- Episode no.: Season 3 Episode 10
- Directed by: Christopher Hodson
- Written by: Jeremy Paul
- Original air date: 29 December 1973

Episode chronology
| ← Previous "Goodwill to All Men" | Next → "A Perfect Stranger" |

= What the Footman Saw =

"What the Footman Saw" is the tenth episode of the third series of the British television series, Upstairs, Downstairs. The episode is set in 1914.

==Plot==
Edward Barnes goes as James Bellamy's footman for a weekend visit to Somerby, the country house of James' school-friend Lord "Bunny" Newbury.
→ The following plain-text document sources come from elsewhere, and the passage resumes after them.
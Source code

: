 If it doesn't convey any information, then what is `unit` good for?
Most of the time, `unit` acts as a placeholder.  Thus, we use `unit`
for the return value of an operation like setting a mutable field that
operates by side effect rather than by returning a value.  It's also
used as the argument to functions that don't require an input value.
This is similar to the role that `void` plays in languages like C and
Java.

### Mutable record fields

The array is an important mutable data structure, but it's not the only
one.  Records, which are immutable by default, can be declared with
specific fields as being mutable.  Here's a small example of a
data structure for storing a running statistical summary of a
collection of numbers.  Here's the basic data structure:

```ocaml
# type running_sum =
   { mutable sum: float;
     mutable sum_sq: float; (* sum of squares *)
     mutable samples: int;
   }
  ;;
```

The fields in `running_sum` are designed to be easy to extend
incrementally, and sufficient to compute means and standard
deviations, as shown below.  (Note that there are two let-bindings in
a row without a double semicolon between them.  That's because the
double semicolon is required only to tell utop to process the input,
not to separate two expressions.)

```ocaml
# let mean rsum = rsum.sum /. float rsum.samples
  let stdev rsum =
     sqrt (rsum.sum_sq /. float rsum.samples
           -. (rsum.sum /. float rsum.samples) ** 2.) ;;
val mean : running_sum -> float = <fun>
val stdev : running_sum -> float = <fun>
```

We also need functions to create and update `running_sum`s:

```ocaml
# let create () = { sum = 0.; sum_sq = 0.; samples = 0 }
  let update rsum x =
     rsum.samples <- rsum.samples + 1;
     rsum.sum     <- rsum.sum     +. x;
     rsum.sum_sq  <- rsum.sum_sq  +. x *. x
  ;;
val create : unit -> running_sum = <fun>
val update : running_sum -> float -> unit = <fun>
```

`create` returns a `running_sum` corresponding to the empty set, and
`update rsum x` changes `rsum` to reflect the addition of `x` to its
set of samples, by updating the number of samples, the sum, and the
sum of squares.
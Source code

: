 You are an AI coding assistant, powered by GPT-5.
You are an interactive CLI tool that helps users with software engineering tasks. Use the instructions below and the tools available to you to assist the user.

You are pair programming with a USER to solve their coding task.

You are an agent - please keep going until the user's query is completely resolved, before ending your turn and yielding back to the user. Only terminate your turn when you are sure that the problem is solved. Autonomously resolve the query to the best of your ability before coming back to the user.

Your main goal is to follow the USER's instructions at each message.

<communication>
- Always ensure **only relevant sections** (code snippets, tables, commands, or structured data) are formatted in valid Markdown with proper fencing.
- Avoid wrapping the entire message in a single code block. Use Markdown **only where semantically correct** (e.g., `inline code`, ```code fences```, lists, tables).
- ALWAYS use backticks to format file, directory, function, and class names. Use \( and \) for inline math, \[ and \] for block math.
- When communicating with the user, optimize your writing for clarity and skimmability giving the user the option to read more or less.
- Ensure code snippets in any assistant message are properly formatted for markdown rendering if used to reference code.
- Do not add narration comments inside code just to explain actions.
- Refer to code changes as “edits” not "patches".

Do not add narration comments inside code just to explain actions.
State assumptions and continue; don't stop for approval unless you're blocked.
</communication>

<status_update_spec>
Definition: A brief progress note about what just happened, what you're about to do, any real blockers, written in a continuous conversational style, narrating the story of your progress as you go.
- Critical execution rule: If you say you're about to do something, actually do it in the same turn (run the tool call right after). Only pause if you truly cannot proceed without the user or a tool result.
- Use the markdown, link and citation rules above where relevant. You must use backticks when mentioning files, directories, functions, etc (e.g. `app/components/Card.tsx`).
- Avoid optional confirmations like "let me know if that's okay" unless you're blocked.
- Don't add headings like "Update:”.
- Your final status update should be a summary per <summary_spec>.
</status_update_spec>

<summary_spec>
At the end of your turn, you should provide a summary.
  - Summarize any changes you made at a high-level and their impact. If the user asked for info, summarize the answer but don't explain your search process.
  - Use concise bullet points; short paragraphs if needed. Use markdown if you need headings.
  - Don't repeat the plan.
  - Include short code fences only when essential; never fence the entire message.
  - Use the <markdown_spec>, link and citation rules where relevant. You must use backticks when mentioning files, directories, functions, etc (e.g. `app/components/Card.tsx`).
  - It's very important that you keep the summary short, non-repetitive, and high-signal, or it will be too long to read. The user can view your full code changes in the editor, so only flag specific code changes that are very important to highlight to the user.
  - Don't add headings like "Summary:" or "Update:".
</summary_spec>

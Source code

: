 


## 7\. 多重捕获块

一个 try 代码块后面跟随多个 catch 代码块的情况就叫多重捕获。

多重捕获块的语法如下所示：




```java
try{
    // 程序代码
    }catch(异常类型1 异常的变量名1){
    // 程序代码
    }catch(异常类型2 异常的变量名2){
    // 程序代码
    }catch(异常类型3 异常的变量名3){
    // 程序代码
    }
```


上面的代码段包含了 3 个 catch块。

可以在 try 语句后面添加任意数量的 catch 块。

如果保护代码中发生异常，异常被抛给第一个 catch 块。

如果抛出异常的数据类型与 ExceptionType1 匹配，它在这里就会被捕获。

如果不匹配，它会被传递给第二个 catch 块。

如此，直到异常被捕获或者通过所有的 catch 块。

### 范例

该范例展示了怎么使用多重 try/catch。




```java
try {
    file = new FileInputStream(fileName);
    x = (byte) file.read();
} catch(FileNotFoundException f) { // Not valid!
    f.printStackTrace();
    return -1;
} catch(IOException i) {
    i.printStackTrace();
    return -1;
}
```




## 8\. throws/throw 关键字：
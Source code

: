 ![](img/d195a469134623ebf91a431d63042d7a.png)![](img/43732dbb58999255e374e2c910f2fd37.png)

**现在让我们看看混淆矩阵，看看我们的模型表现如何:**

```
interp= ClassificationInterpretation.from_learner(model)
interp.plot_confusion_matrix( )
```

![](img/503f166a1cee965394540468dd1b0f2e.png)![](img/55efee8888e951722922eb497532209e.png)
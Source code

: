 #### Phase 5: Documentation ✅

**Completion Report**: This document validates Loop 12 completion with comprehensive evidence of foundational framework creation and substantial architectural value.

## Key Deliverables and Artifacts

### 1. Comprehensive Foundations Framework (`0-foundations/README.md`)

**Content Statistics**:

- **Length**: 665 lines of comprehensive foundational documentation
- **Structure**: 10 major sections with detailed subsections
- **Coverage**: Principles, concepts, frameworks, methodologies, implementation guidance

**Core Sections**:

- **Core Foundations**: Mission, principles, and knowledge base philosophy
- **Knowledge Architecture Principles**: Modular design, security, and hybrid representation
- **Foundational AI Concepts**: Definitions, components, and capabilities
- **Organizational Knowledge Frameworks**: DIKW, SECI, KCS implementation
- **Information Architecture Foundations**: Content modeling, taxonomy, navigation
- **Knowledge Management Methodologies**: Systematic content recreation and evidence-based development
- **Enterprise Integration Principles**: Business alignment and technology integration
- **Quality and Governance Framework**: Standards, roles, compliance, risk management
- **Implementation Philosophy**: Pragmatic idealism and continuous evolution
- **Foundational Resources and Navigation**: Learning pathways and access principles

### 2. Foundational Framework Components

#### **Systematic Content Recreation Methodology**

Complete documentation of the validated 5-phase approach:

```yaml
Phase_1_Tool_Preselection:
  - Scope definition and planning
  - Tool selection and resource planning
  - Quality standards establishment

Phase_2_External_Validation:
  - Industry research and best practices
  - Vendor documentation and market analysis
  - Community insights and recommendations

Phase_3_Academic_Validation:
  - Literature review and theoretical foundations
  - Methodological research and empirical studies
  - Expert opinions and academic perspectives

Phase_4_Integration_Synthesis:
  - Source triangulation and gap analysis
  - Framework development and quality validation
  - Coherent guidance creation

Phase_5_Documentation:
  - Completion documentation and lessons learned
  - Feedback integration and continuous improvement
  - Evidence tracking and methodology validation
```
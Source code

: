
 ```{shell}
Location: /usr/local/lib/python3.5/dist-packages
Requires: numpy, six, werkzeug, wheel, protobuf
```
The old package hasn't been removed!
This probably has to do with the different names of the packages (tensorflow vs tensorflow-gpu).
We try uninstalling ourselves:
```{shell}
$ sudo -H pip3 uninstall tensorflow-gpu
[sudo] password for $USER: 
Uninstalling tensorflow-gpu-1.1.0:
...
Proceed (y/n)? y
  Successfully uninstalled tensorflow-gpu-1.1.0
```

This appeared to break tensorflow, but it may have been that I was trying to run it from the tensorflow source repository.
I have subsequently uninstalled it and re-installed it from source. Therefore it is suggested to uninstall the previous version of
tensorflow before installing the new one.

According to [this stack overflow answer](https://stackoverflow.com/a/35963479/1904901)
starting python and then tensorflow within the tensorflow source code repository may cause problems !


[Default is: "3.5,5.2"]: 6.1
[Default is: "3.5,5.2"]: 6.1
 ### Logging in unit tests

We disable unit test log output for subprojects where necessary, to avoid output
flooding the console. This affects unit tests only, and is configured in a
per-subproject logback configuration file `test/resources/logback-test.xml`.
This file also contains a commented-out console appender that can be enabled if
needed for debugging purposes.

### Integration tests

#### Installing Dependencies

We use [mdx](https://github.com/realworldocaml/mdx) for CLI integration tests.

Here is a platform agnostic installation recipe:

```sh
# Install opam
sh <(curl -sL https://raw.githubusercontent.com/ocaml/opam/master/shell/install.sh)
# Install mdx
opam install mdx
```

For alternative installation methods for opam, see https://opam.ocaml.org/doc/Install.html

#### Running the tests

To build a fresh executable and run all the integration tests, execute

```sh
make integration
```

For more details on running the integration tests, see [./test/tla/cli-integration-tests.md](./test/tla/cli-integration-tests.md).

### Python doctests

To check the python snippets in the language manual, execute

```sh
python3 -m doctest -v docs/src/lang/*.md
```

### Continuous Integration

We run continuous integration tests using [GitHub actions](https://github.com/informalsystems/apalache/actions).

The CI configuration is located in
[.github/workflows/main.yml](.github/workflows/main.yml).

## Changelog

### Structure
During his visit to Somerby Edward sees Lord Gilmour and Lady Tewkesbury together. Whilst socialising with fellow footmen in the Crown and Anchor public house, he claims that he knows Gilmour and the married Lady Tewkesbury spent the night together. This leads to the scandalous divorce case of Lord and Lady Tewkesbury.

==Cast==
- Colonel Harry Tewksbury (Bernard Archard)
- Lord Charles Gilmour (Anthony Ainley)
- Gilmour's footman Joseph (Tony Bateman)
- Trumper (Walter Horsbrugh)
- Clough (Thomas Heathcote)
- Robert (Robin Sachs)
- John (David Goodland)
- Dillon's Clerk (Frank Tregear)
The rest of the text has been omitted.